» **Activity**
Wherever the string "upto" shows up in the data below, copy the whole line.

» **Materials provided**
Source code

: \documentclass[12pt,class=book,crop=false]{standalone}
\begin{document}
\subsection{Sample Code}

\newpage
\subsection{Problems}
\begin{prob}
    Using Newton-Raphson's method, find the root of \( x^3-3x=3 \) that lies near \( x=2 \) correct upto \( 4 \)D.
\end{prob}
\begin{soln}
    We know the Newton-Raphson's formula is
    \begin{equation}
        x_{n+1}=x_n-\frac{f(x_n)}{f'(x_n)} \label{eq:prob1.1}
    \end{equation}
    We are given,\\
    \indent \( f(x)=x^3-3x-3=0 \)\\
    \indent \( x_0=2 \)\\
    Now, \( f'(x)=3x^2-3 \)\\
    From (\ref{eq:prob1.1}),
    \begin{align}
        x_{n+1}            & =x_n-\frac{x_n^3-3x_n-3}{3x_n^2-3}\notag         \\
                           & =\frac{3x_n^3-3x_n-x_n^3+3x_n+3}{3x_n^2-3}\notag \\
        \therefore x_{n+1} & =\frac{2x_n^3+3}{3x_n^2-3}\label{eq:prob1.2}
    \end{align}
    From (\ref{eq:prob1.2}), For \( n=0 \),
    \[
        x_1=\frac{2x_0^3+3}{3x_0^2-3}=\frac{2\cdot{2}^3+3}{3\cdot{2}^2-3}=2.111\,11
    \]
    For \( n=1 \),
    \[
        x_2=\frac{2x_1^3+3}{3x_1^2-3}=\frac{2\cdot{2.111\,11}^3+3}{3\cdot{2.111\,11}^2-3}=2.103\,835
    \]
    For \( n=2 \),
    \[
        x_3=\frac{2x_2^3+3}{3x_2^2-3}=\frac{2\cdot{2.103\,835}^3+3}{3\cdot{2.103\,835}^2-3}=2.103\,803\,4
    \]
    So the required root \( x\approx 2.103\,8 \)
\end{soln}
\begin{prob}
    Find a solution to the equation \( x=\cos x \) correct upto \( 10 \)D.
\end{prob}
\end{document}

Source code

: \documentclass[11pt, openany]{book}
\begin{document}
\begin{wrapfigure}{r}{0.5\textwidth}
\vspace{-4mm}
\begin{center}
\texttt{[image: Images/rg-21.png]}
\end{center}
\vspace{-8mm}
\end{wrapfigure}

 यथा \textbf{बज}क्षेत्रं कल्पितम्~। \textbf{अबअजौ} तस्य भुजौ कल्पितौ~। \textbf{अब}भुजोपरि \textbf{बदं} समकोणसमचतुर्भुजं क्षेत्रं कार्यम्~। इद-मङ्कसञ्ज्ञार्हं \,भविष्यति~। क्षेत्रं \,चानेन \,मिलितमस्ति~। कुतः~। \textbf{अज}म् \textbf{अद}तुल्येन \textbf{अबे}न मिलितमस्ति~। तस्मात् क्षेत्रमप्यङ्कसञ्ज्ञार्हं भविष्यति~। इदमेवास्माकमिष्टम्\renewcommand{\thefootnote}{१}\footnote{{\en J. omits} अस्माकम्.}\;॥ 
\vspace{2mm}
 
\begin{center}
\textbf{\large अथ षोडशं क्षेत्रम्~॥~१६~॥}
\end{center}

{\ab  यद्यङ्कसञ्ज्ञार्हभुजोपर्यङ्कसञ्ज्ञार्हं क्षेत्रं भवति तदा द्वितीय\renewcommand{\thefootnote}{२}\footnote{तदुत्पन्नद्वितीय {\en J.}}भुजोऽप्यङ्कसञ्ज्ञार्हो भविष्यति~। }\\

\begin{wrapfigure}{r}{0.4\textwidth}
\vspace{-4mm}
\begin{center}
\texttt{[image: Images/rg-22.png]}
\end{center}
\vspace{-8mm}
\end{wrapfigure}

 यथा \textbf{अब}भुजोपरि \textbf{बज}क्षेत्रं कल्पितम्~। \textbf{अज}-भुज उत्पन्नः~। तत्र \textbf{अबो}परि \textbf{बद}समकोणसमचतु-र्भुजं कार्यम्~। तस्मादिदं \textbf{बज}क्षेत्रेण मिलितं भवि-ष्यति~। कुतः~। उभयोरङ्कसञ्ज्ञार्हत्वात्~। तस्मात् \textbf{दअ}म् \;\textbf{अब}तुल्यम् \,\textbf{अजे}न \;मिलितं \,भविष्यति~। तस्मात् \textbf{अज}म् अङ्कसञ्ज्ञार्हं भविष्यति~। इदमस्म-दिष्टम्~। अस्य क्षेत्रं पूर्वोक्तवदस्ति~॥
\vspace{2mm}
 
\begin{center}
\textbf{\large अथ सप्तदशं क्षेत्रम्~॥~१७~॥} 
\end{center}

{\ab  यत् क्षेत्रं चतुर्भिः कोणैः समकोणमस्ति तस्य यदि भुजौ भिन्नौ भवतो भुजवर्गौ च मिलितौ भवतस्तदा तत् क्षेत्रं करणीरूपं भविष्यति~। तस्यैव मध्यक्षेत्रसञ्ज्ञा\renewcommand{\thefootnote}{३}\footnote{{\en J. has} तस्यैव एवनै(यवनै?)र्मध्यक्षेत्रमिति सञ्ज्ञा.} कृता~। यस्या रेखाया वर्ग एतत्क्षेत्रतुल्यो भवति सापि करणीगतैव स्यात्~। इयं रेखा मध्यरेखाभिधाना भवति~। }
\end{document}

» **Solution**
    Using Newton-Raphson's method, find the root of \( x^3-3x=3 \) that lies near \( x=2 \) correct upto \( 4 \)D.
    Find a solution to the equation \( x=\cos x \) correct upto \( 10 \)D.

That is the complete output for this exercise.